8. Big Sean – Detroit – It’s safe to say that while Big Sean has enjoyed his recent success, he still has much more to prove. If Detroit is any indication, then he’s more than up to the task of doing just that. It’s obvious that some of the songs placed here weren’t exactly album worthy, but there are more than enough that could potentially catapult a number of careers here. Sample clearances are probably the main reasons why those gems will be forced to live on this mixtape, but it’s a free treat worth appreciating. Besides if these are all tracks that were left on the cutting floor, then curiosity over what’s being left in the vault has just peaked for the Detroit artist.
7. Fabolous – The S.O.U.L. Tape 2 – Fab followed up his critically lauded 2011 release, The S.O.U.L. Tape, with it’s sequel, landing much of the same acclaim. Like it’s predecessor, this conceptual mixtape found Fab spitting mainly over soulful, mellow production, suggesting this is a more accurate representation of the kind of music he’d like to make.
6. Showbiz & A.G. -Mugshot Music: Preloaded – Despite long hiatuses between each release, Show and A have a natural chemistry that finds them meshing together fluidly each time the reunite. The duo impressed us crazily with this free release – with a level of quality to it that we would have gladly plunked $16.99 down for it some years ago. If this is the mixtape, we can’t wait to see what they have in-store for the album.
5. Slaughterhouse – On The House – Much like Wiz and Meek Mill, Slaughterhouse’s best material as a group was found On The House. Joe Budden even joked about it in an interview, suggesting that fans could “mix and match” their favorite cuts from the mixtape and the Welcome To Our House LP and make their own Slaughterhouse album.

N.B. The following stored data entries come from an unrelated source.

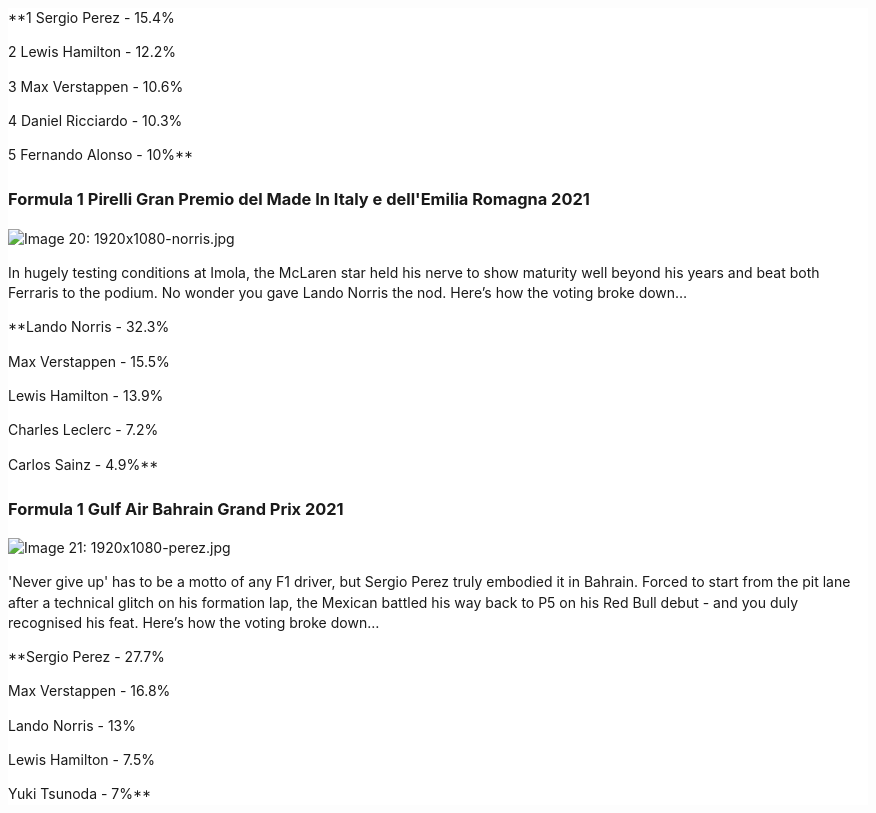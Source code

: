 **1 Sergio Perez - 15.4%

 2 Lewis Hamilton - 12.2%

 3 Max Verstappen - 10.6%

 4 Daniel Ricciardo - 10.3%

 5 Fernando Alonso - 10%**

### Formula 1 Pirelli Gran Premio del Made In Italy e dell'Emilia Romagna 2021

![Image 20: 1920x1080-norris.jpg](https://media.formula1.com/image/upload/f_auto,c_limit,w_1440,q_auto/f_auto/q_auto/content/dam/fom-website/Upgrade/DriverOfTheDay2021/1920x1080-norris)

In hugely testing conditions at Imola, the McLaren star held his nerve to show maturity well beyond his years and beat both Ferraris to the podium. No wonder you gave Lando Norris the nod. Here’s how the voting broke down…

**Lando Norris - 32.3%

 Max Verstappen - 15.5%

 Lewis Hamilton - 13.9%

 Charles Leclerc - 7.2%

 Carlos Sainz - 4.9%**

### Formula 1 Gulf Air Bahrain Grand Prix 2021

![Image 21: 1920x1080-perez.jpg](https://media.formula1.com/image/upload/f_auto,c_limit,w_1440,q_auto/f_auto/q_auto/content/dam/fom-website/Upgrade/DriverOfTheDay2021/1920x1080-perez)

'Never give up' has to be a motto of any F1 driver, but Sergio Perez truly embodied it in Bahrain. Forced to start from the pit lane after a technical glitch on his formation lap, the Mexican battled his way back to P5 on his Red Bull debut - and you duly recognised his feat. Here’s how the voting broke down…

**Sergio Perez - 27.7%

 Max Verstappen - 16.8%

 Lando Norris - 13%

 Lewis Hamilton - 7.5%

 Yuki Tsunoda - 7%**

4. Joey Bada$$ – 1999 – Joey Bada$$ single-handledly put his Pro.Era crew on the map, and made us care about his fallen homie Capital Steez, who passed away at the end of the year. Backpack beats and basement lyrics came back with a vengeance in this homage to the Fondle ‘Em era.
3. Meek Mill – Dreamchasers 2 – Meek Mill outshined his debut album with Dreamchasers 2, producing some of the best tracks of his career. Tracks like “Amen” w/ Drake, “Burn” with Big Sean, and “A1 Everything” w/ Kendrick Lamar, each of which probably should have been saved for his debut. Can’t forget that “House Party (Remix)” either.

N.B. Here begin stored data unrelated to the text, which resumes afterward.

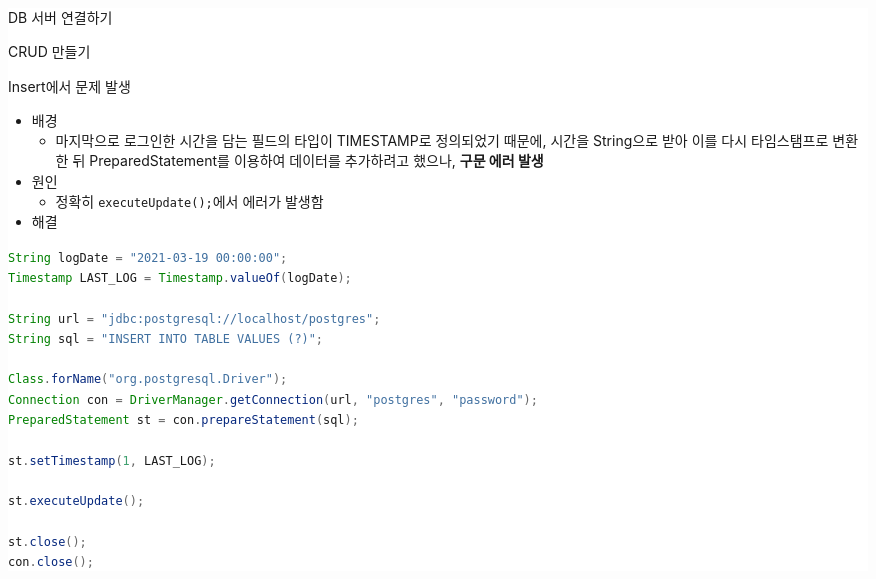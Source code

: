 
DB 서버 연결하기



CRUD 만들기



Insert에서 문제 발생

- 배경
  - 마지막으로 로그인한 시간을 담는 필드의 타입이 TIMESTAMP로 정의되었기 때문에, 시간을 String으로 받아 이를 다시 타임스탬프로 변환한 뒤 PreparedStatement를 이용하여 데이터를 추가하려고 했으나, **구문 에러 발생**
- 원인
  - 정확히 `executeUpdate();`에서 에러가 발생함
- 해결

```java
String logDate = "2021-03-19 00:00:00";
Timestamp LAST_LOG = Timestamp.valueOf(logDate);

String url = "jdbc:postgresql://localhost/postgres";
String sql = "INSERT INTO TABLE VALUES (?)";

Class.forName("org.postgresql.Driver");
Connection con = DriverManager.getConnection(url, "postgres", "password");
PreparedStatement st = con.prepareStatement(sql);

st.setTimestamp(1, LAST_LOG);

st.executeUpdate();

st.close();
con.close();
```

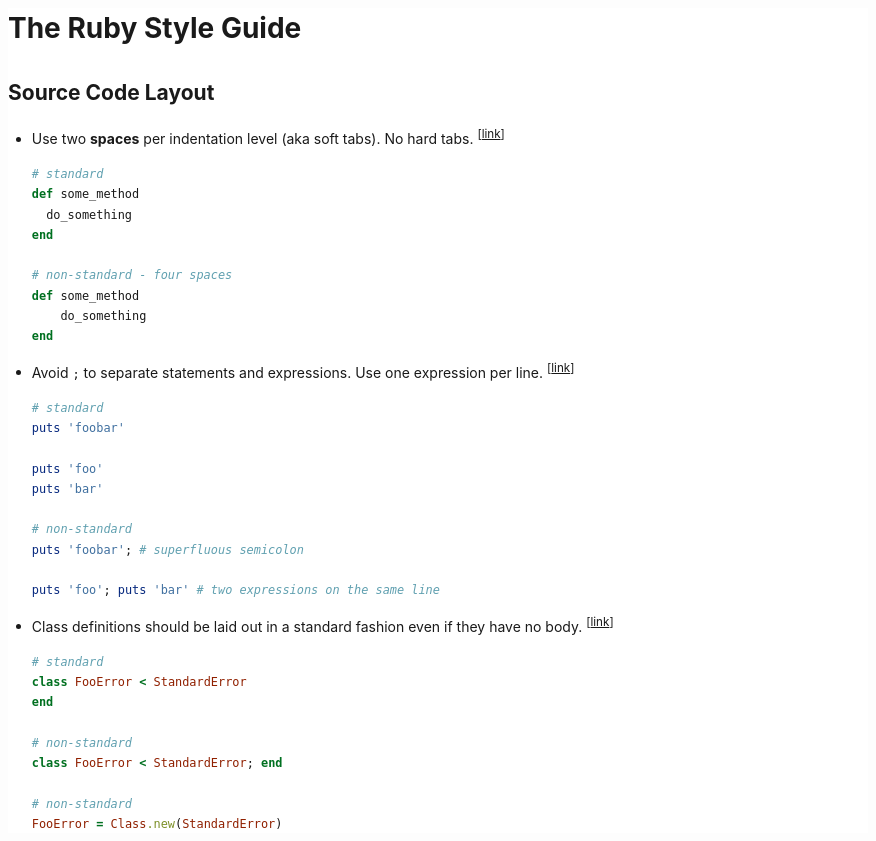 # The Ruby Style Guide

## Source Code Layout

* <a name="spaces-indentation"></a>
  Use two **spaces** per indentation level (aka soft tabs). No hard tabs.
<sup>[[link](#spaces-indentation)]</sup>

  ```Ruby
  # standard
  def some_method
    do_something
  end

  # non-standard - four spaces
  def some_method
      do_something
  end
  ```

* <a name="no-semicolon"></a>
  Avoid `;` to separate statements and expressions. Use one expression per line.
<sup>[[link](#no-semicolon)]</sup>

  ```Ruby
  # standard
  puts 'foobar'

  puts 'foo'
  puts 'bar'

  # non-standard
  puts 'foobar'; # superfluous semicolon

  puts 'foo'; puts 'bar' # two expressions on the same line
  ```

* <a name="single-line-classes"></a>
  Class definitions should be laid out in a standard fashion even if they have no body.
<sup>[[link](#single-line-classes)]</sup>

  ```Ruby
  # standard
  class FooError < StandardError
  end

  # non-standard
  class FooError < StandardError; end

  # non-standard
  FooError = Class.new(StandardError)
  ```
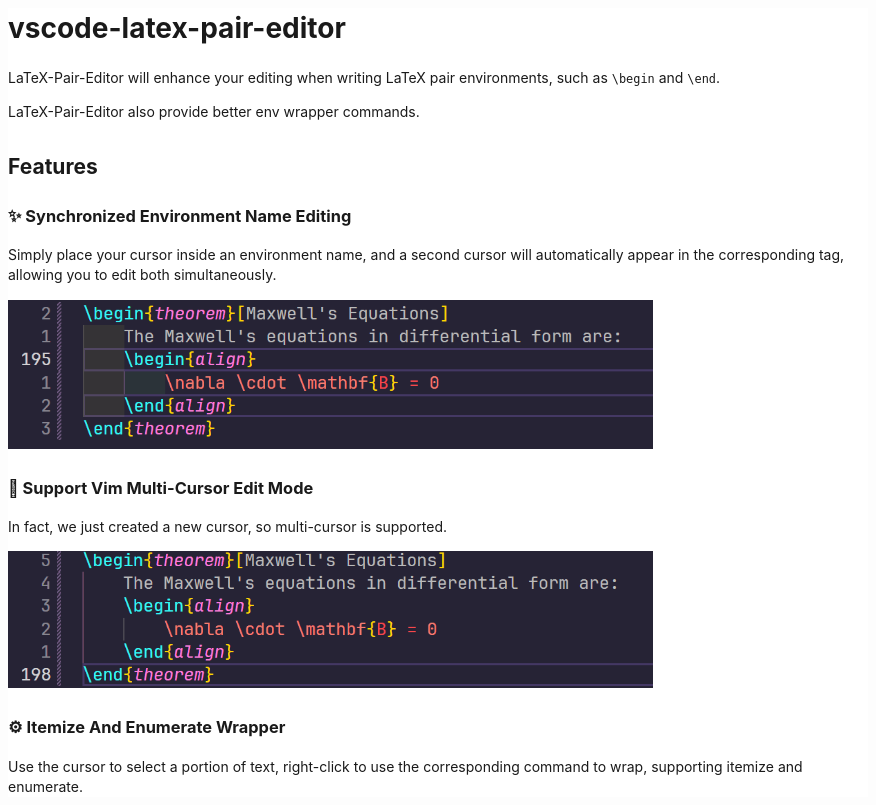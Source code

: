 # vscode-latex-pair-editor

LaTeX-Pair-Editor will enhance your editing when writing LaTeX pair environments, such as `\begin` and `\end`.

LaTeX-Pair-Editor also provide better env wrapper commands.

## Features

### ✨ Synchronized Environment Name Editing

Simply place your cursor inside an environment name, and a second cursor will automatically appear in the corresponding tag, allowing you to edit both simultaneously.

<img src="assets/readme/click_code.gif" width="75%" alt="LaTeX-Pair-Editor-Demo">

### 🚀 Support Vim Multi-Cursor Edit Mode

In fact, we just created a new cursor, so multi-cursor is supported.

<img src="assets/readme/vim_delete.gif" width="75%" alt="Cursor-Edit-Mode">

### ⚙️ Itemize And Enumerate Wrapper

Use the cursor to select a portion of text, right-click to use the corresponding command to wrap, supporting itemize and enumerate.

2. Action Bronson + Alchemist – Rare Chandeliers – Action and Al’s collaborative release plays solidly throughout, even if this seems like the two are screwing around half-of-the-time. It’s a more focused release than Al’s Russian Roulette, but not quite as consistant as Action’s Dr. Lecter. While this free album gives us a taste of what they are capable of, we can only imagine what a full-fledged studio LP might produce.

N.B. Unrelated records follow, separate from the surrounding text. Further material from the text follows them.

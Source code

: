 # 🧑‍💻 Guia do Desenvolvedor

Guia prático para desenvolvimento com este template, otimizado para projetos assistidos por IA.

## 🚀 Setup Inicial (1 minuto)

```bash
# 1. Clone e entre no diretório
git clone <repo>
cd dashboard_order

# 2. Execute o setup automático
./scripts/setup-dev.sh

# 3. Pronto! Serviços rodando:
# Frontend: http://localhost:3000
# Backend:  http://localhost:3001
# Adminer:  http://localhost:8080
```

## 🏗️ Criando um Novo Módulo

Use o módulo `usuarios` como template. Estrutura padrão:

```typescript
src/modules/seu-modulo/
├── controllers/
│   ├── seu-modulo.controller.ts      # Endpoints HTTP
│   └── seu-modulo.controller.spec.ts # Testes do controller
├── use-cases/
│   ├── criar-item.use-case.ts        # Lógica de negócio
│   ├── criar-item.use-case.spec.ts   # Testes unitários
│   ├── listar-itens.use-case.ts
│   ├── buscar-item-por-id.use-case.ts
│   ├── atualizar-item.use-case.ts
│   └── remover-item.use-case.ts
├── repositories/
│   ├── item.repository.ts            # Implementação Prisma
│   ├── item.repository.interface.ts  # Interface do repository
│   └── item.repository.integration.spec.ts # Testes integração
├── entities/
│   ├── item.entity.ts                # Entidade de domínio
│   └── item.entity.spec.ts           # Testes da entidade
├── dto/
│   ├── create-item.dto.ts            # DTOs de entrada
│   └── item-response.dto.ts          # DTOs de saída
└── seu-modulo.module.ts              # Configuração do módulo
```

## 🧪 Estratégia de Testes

1. Freddie Gibbs – Baby Face Killa – Freddie Gibbs just might be the midwest’s answer to a Biggie or Jay-Z. Like them, he’s aware of his bad-guy persona, but has such a talent for channelling it into his pen, that you can’t help but beg for more. The brilliance of Baby Face Killa might not hit you at first, but upon repeated listens, it becomes more and more clear that Gibbs arguably released the best street-album of the year.